Denise Woodard fixed a CPG design flaw

Denise Woodard Didn’t Make Better Cookies. She Redesigned a Category That Didn’t Work.

Category Failure, Diagnosed

Allergy-friendly snacks used to mean compromise. Chalky textures. Apologetic packaging. An unspoken message that safety mattered more than pleasure.

Denise Woodard looked at that entire category and said no.

As the founder & CEO of Partake Foods, she didn’t just launch a better cookie. She redefined what inclusive food could look like, taste like, and scale into.

Yes, the story starts with her daughter’s food allergies.
But it doesn’t end there.

Denise identified a structural failure hiding in plain sight and built infrastructure where there was none.

This wasn’t charity.
It was category design.

The Strategic Bet

Denise didn’t simply remove allergens. She redesigned the assumptions behind the aisle.

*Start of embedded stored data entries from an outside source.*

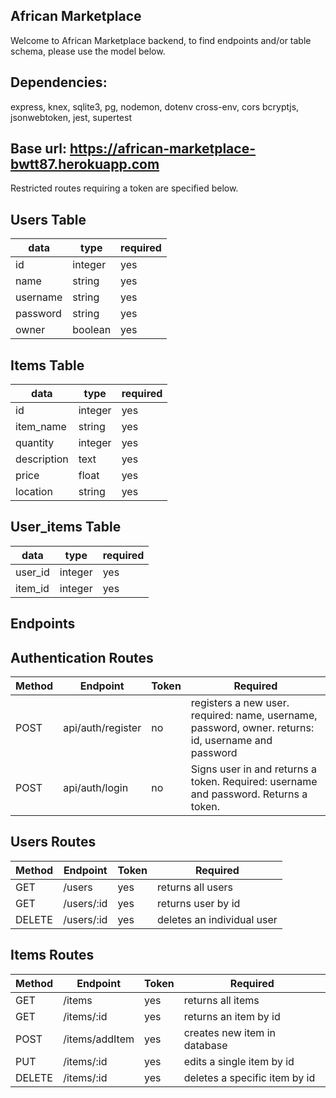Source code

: ## African Marketplace 

Welcome to African Marketplace backend, to find endpoints and/or table schema, please use the model below.

## Dependencies:
express, knex, sqlite3, pg, nodemon, dotenv cross-env, cors
bcryptjs, jsonwebtoken, jest, supertest

## Base url: https://african-marketplace-bwtt87.herokuapp.com

Restricted routes requiring a token are specified below.


## Users Table

| data     | type    | required | 
|----------|---------|----------|
| id       | integer | yes      | 
| name     | string  | yes      | 
| username | string  | yes      |  
| password | string  | yes      |
| owner    | boolean | yes      |


## Items Table

| data        | type       | required    | 
|-------------|------------|-------------|
| id          | integer    | yes         | 
| item_name   | string     | yes         | 
| quantity    | integer    | yes         | 
| description | text       | yes         | 
| price       | float      | yes         | 
| location    | string     | yes         | 


## User_items Table 

| data        | type       | required    | 
|-------------|------------|-------------|
| user_id     | integer    | yes         | 
| item_id     | integer    | yes         | 



## Endpoints

## Authentication Routes


| Method | Endpoint          | Token | Required                                                                                            |   
|--------|-------------------|-------|-----------------------------------------------------------------------------------------------------|
| POST   | api/auth/register | no    | registers a new user. required: name, username, password, owner. returns: id, username and password |   
| POST   | api/auth/login    | no    | Signs user in and returns a token. Required: username and password. Returns a token.                |   



## Users Routes

| Method | Endpoint   | Token | Required                   |  
|--------|------------|-------|----------------------------|
| GET    | /users     | yes   | returns all users          |   
| GET    | /users/:id | yes   | returns user by id         |   
| DELETE | /users/:id | yes   | deletes an individual user |  


## Items Routes

| Method | Endpoint         | Token | Required                        |   
|--------|------------------|-------|---------------------------------|
| GET    | /items           | yes   | returns all items               |   
| GET    | /items/:id       | yes   | returns an item by id           |      
| POST   | /items/addItem   | yes   | creates new item in database    |   
| PUT    | /items/:id       | yes   | edits a single item by id       |   
| DELETE | /items/:id       | yes   | deletes a specific item by id   |   

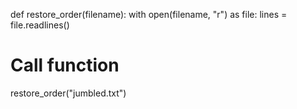 def restore_order(filename):
    with open(filename, "r") as file:
        lines = file.readlines()
# Call function
restore_order("jumbled.txt")
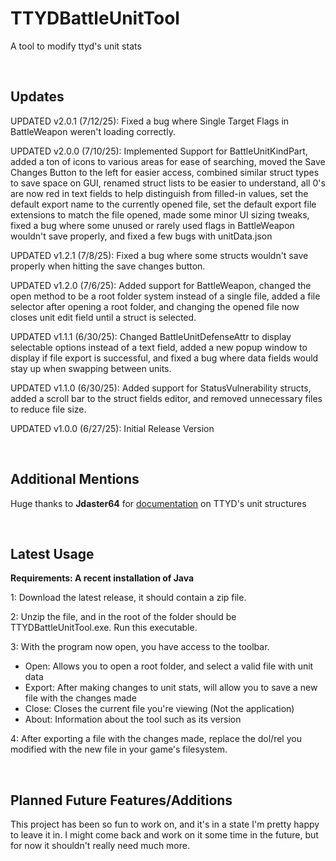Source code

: # TTYDBattleUnitTool
A tool to modify ttyd's unit stats

<br/>

## Updates

UPDATED v2.0.1 (7/12/25): Fixed a bug where Single Target Flags in BattleWeapon weren't loading correctly.

UPDATED v2.0.0 (7/10/25): Implemented Support for BattleUnitKindPart, added a ton of icons to various areas for ease of searching, moved the Save Changes Button to the left for easier access, combined similar struct types to save space on GUI, renamed struct lists to be easier to understand, all 0's are now red in text fields to help distinguish from filled-in values, set the default export name to the currently opened file, set the default export file extensions to match the file opened, made some minor UI sizing tweaks, fixed a bug where some unused or rarely used flags in BattleWeapon wouldn't save properly, and fixed a few bugs with unitData.json

UPDATED v1.2.1 (7/8/25): Fixed a bug where some structs wouldn't save properly when hitting the save changes button.

UPDATED v1.2.0 (7/6/25): Added support for BattleWeapon, changed the open method to be a root folder system instead of a single file, added a file selector after opening a root folder, and changing the opened file now closes unit edit field until a struct is selected.

UPDATED v1.1.1 (6/30/25): Changed BattleUnitDefenseAttr to display selectable options instead of a text field, added a new popup window to display if file export is successful, and fixed a bug where data fields would stay up when swapping between units.

UPDATED v1.1.0 (6/30/25): Added support for StatusVulnerability structs, added a scroll bar to the struct fields editor, and removed unnecessary files to reduce file size.

UPDATED v1.0.0 (6/27/25): Initial Release Version

<br/>

## Additional Mentions

Huge thanks to **Jdaster64** for [documentation](https://github.com/jdaster64/ttyd-utils/blob/master/docs/ttyd_structures_pseudocode.txt) on TTYD's unit structures

<br/>

## Latest Usage

**Requirements: A recent installation of Java**

1: Download the latest release, it should contain a zip file.

2: Unzip the file, and in the root of the folder should be TTYDBattleUnitTool.exe. Run this executable.

3: With the program now open, you have access to the toolbar.
  - Open: Allows you to open a root folder, and select a valid file with unit data
  - Export: After making changes to unit stats, will allow you to save a new file with the changes made
  - Close: Closes the current file you're viewing (Not the application)
  - About: Information about the tool such as its version

4: After exporting a file with the changes made, replace the dol/rel you modified with the new file in your game's filesystem.

<br/>

## Planned Future Features/Additions
This project has been so fun to work on, and it's in a state I'm pretty happy to leave it in. I might come back and work on it some time in the future, but for now it shouldn't really need much more.
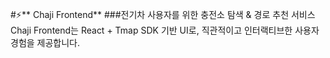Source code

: #⚡** Chaji Frontend**
###전기차 사용자를 위한 충전소 탐색 & 경로 추천 서비스
Chaji Frontend는 React + Tmap SDK 기반 UI로, 직관적이고 인터랙티브한 사용자 경험을 제공합니다.
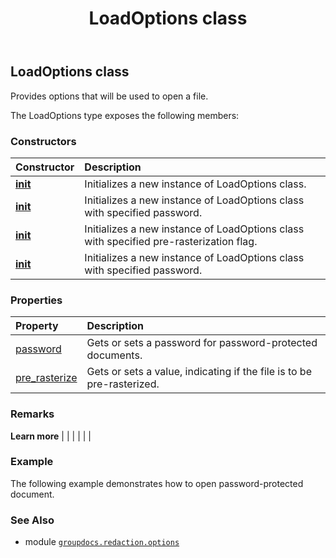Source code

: ﻿---
title: LoadOptions class
second_title: GroupDocs.Redaction for Python via .NET API References
description: 
type: docs
url: /python-net/groupdocs.redaction.options/loadoptions/
is_root: false
weight: 20
---

## LoadOptions class

Provides options that will be used to open a file.



The LoadOptions type exposes the following members:

### Constructors
| Constructor | Description |
| :- | :- |
| [__init__](/redaction/python-net/groupdocs.redaction.options/loadoptions/__init__/#) | Initializes a new instance of LoadOptions class. |
| [__init__](/redaction/python-net/groupdocs.redaction.options/loadoptions/__init__/#str) | Initializes a new instance of LoadOptions class with specified password. |
| [__init__](/redaction/python-net/groupdocs.redaction.options/loadoptions/__init__/#bool) | Initializes a new instance of LoadOptions class with specified pre-rasterization flag. |
| [__init__](/redaction/python-net/groupdocs.redaction.options/loadoptions/__init__/#str-bool) | Initializes a new instance of LoadOptions class with specified password. |


### Properties
| Property | Description |
| :- | :- |
| [password](/redaction/python-net/groupdocs.redaction.options/loadoptions/password) | Gets or sets a password for password-protected documents. |
| [pre_rasterize](/redaction/python-net/groupdocs.redaction.options/loadoptions/pre_rasterize) | Gets or sets a value, indicating if the file is to be pre-rasterized. |



### Remarks 


**Learn more** |
|
 |
 |
 |
 |

### Example 


The following example demonstrates how to open password-protected document.

### See Also
* module [`groupdocs.redaction.options`](..)
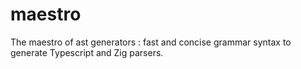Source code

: # maestro

The maestro of ast generators : fast and concise grammar syntax to generate Typescript and Zig parsers.
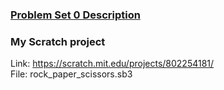 ### [Problem Set 0 Description](https://cs50.harvard.edu/x/2023/psets/0/)

### My Scratch project  
Link: https://scratch.mit.edu/projects/802254181/  
File: rock_paper_scissors.sb3
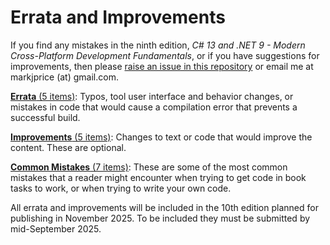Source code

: # Errata and Improvements

If you find any mistakes in the ninth edition, *C# 13 and .NET 9 - Modern Cross-Platform Development Fundamentals*, or if you have suggestions for improvements, then please [raise an issue in this repository](https://github.com/markjprice/cs13net9/issues) or email me at markjprice (at) gmail.com.

[**Errata** (5 items)](errata.md): Typos, tool user interface and behavior changes, or mistakes in code that would cause a compilation error that prevents a successful build.

[**Improvements** (5 items)](improvements.md): Changes to text or code that would improve the content. These are optional.

[**Common Mistakes** (7 items)](common-mistakes.md): These are some of the most common mistakes that a reader might encounter when trying to get code in book tasks to work, or when trying to write your own code. 

All errata and improvements will be included in the 10th edition planned for publishing in November 2025. To be included they must be submitted by mid-September 2025.
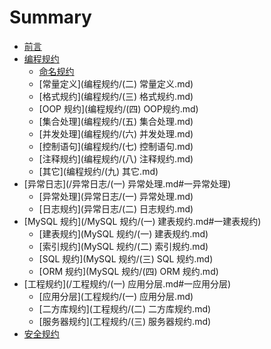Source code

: # Summary

* [前言](README.md)
* [编程规约](编程规约/\(一\)命名规约.md#ming-ming-gui-yue)
  * [命名规约](编程规约/\(一\)命名规约.md)
  * [常量定义](编程规约/\(二\) 常量定义.md)
  * [格式规约](编程规约/\(三\) 格式规约.md)
  * [OOP 规约](编程规约/\(四\) OOP规约.md)
  * [集合处理](编程规约/\(五\) 集合处理.md)
  * [并发处理](编程规约/\(六\) 并发处理.md)
  * [控制语句](编程规约/\(七\) 控制语句.md)
  * [注释规约](编程规约/\(八\) 注释规约.md)
  * [其它](编程规约/\(九\) 其它.md)
* [异常日志](/异常日志/\(一\) 异常处理.md#一异常处理)
  * [异常处理](异常日志/\(一\) 异常处理.md)
  * [日志规约](异常日志/\(二\) 日志规约.md)
* [MySQL 规约](/MySQL 规约/\(一\) 建表规约.md#一建表规约)
  * [建表规约](MySQL 规约/\(一\) 建表规约.md)
  * [索引规约](MySQL 规约/\(二\) 索引规约.md)
  * [SQL 规约](MySQL 规约/\(三\) SQL 规约.md)
  * [ORM 规约](MySQL 规约/\(四\) ORM 规约.md)
* [工程规约](/工程规约/\(一\) 应用分层.md#一应用分层)
  * [应用分层](工程规约/\(一\) 应用分层.md)
  * [二方库规约](工程规约/\(二\) 二方库规约.md)
  * [服务器规约](工程规约/\(三\) 服务器规约.md)
* [安全规约](安全规约/安全规约.md)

  • Allergy-friendly food didn’t need to live on the margins

  • Better-for-you products didn’t have to taste worse

  • Products built for specific needs could outperform mainstream ones

  • Safety could be aspirational instead of apologetic

Partake made inclusion visible.
And visibility is what turns niche into scale.

Capital, Not Campaigns

CPG isn’t forgiving. It rewards familiarity and punishes founders who don’t fit the pattern.

Denise built anyway.

What made Partake durable from the beginning:

Product discipline

  • Free from the top allergens

  • Vegan, gluten-free, and non-GMO

  • Soft-baked and genuinely enjoyable

  • Designed for shared spaces like classrooms, parties, and offices

Founder leverage

  • Built while working full-time at Coca-Cola

  • Deep understanding of distribution and brand partnerships

  • Willingness to sell anywhere before selling everywhere

Capital resilience

  • More than 80 investor rejections

  • Refused to dilute the mission to fit investor comfort

  • Became the first Black woman to publicly raise over $1 million for a food CPG company

  • Backed by Marcy Venture Partners, Jay-Z, and Rihanna

Retail credibility

  • National grocery distribution

  • Airline and hospitality partnerships

  • A brand that belongs on shelf, not hidden in a specialty corner

This wasn’t luck.
It was precision paired with a refusal to build small.

Likely Next Chapter

Partake isn’t proving viability anymore. It’s shaping the category it created.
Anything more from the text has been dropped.